University of Hawaiʻi at Mānoa Professor Patricia Fryer participated as science advisor for the recent Mariana Trench expedition led by extreme explorer Victor Vescovo. During the expedition that ended on May 9, 2019, the submersible DSV Limiting Factor dove four times in the Challenger Deep area, reaching the greatest depth record, and once in the Sirena Deep, the second deepest part of the Mariana Trench.

Fryer, who is also a graduate of the Department of Earth Sciences in the UH Mānoa School of Ocean and Earth Science and Technology (SOEST), was requested to participate in this expedition for her expertise in the Mariana Trench. She was there when the first remotely-operated vehicle from the United States dove to the Challenger Deep in 2009.

Three people
Patricia Fryer flanked by filmmaker and explorer James Cameron and submersible designer Ron Allum at the end of the Deepsea Challenge expedition in front of the submersible Deepsea Challenger Submersible. (Photo credit: Chris Symons)

Fryer was a member of the expedition in 2012 when filmmaker and explorer James Cameron became the first person to complete a solo dive to the deepest place on Earth to date.

“Being a part of this recent expedition was thrilling!” said Fryer. “This exemplifies the incredible, incremental advances we are making as a scientific community in looking at the world’s deepest ocean.”

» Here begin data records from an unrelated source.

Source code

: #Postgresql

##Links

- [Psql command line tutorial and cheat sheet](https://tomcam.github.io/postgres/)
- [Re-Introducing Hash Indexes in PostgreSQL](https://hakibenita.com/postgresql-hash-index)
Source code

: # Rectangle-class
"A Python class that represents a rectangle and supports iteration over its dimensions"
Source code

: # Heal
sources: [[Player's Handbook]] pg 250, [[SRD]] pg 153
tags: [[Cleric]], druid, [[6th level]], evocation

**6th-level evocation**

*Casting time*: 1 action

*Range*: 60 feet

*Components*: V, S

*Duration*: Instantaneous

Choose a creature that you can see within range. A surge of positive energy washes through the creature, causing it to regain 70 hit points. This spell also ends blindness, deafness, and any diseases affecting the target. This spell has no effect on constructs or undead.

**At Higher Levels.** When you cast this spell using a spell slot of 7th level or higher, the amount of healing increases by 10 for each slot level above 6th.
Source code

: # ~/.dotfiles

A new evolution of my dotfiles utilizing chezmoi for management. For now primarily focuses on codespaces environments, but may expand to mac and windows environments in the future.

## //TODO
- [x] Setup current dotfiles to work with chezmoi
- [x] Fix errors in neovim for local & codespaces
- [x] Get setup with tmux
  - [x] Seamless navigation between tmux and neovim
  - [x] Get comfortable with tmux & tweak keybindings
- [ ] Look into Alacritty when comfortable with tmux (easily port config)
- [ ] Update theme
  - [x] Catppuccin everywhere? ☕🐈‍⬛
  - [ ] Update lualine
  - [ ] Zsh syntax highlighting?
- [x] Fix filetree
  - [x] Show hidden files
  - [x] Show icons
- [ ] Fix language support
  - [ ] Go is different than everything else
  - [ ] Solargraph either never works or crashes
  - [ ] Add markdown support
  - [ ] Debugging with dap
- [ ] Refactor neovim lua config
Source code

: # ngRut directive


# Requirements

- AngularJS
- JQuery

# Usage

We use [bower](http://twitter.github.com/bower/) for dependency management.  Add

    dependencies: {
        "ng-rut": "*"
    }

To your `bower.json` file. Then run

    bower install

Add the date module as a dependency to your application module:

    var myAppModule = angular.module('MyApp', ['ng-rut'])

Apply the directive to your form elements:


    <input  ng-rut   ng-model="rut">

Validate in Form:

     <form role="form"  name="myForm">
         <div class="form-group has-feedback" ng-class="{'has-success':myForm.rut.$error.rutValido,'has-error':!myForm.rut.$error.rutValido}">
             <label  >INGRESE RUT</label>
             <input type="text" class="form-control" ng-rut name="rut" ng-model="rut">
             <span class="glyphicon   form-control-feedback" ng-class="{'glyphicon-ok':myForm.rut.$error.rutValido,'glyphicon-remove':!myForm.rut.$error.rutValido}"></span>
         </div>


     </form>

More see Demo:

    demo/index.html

The Limiting Factor was designed and built by Triton Submersibles, for Vescovo’s Five Deeps Expedition with the goal of reaching the deepest point in each of Earth’s five oceans. As the only submersible certified to dive to unlimited ocean depth, the Limiting Factor dove in the Puerto Rico Trench in the Atlantic, the South Sandwich Trench in the Southern Ocean, the Java Trench in the Indian Ocean and, most recently, the Challenger Deep in the Pacific. The Molloy Deep in the Arctic is the last of the remaining dives to complete the Five Deeps Expedition goal.

Sediment and rocks from the deep

Vescovo brought back sediment and a couple of rocks from the Sirena Deep that Fryer is examining at UH Mānoa.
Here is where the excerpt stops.